**Aim of the exercise**
Lines with the word "Пусть" in them must be copied from the records below.

**Records for the exercise**
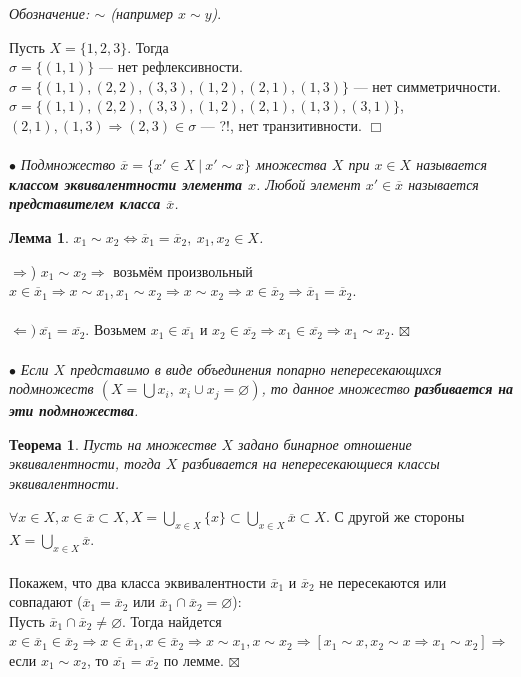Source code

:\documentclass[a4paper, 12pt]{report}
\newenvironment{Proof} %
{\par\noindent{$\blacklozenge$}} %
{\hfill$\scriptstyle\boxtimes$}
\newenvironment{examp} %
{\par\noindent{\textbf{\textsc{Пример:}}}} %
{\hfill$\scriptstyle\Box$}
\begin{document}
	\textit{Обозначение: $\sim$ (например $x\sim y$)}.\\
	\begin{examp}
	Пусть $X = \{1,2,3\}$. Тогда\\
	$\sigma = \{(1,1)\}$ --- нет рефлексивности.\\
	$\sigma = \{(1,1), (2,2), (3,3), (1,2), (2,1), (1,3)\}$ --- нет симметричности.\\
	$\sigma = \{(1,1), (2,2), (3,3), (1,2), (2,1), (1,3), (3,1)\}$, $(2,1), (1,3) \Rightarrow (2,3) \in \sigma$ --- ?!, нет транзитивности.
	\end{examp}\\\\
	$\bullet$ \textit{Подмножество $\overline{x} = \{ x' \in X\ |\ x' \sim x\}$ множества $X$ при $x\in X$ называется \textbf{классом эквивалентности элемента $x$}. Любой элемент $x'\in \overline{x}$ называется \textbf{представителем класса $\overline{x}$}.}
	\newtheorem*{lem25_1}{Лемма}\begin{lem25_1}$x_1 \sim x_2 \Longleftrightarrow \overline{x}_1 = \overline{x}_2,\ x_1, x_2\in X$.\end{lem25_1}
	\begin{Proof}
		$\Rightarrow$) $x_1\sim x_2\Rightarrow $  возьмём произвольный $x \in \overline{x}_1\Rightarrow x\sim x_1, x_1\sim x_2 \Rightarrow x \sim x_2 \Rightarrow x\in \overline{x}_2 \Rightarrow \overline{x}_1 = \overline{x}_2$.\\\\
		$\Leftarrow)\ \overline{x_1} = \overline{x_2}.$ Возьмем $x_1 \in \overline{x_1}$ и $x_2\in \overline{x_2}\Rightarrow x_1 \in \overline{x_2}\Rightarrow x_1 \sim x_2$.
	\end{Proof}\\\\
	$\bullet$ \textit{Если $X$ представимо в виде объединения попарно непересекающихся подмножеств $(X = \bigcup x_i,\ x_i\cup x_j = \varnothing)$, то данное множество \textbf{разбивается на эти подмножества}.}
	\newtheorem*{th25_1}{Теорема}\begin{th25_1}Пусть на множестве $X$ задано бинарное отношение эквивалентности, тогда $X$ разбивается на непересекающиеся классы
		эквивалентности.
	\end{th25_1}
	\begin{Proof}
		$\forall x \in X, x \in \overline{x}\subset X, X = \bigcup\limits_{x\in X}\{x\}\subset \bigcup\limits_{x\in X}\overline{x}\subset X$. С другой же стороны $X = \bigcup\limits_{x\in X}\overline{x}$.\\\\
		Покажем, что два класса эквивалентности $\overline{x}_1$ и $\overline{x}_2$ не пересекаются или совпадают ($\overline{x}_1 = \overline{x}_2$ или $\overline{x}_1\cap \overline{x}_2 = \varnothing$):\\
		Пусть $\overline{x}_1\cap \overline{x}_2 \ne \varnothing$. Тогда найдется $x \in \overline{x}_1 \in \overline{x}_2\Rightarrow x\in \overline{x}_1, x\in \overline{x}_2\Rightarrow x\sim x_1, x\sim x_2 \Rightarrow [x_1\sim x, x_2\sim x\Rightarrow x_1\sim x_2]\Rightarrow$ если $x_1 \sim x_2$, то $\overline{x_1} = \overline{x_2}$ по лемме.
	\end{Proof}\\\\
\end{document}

**Solution to the exercise**
	Пусть $X = \{1,2,3\}$. Тогда\\
	\newtheorem*{th25_1}{Теорема}\begin{th25_1}Пусть на множестве $X$ задано бинарное отношение эквивалентности, тогда $X$ разбивается на непересекающиеся классы
		Пусть $\overline{x}_1\cap \overline{x}_2 \ne \varnothing$. Тогда найдется $x \in \overline{x}_1 \in \overline{x}_2\Rightarrow x\in \overline{x}_1, x\in \overline{x}_2\Rightarrow x\sim x_1, x\sim x_2 \Rightarrow [x_1\sim x, x_2\sim x\Rightarrow x_1\sim x_2]\Rightarrow$ если $x_1 \sim x_2$, то $\overline{x_1} = \overline{x_2}$ по лемме.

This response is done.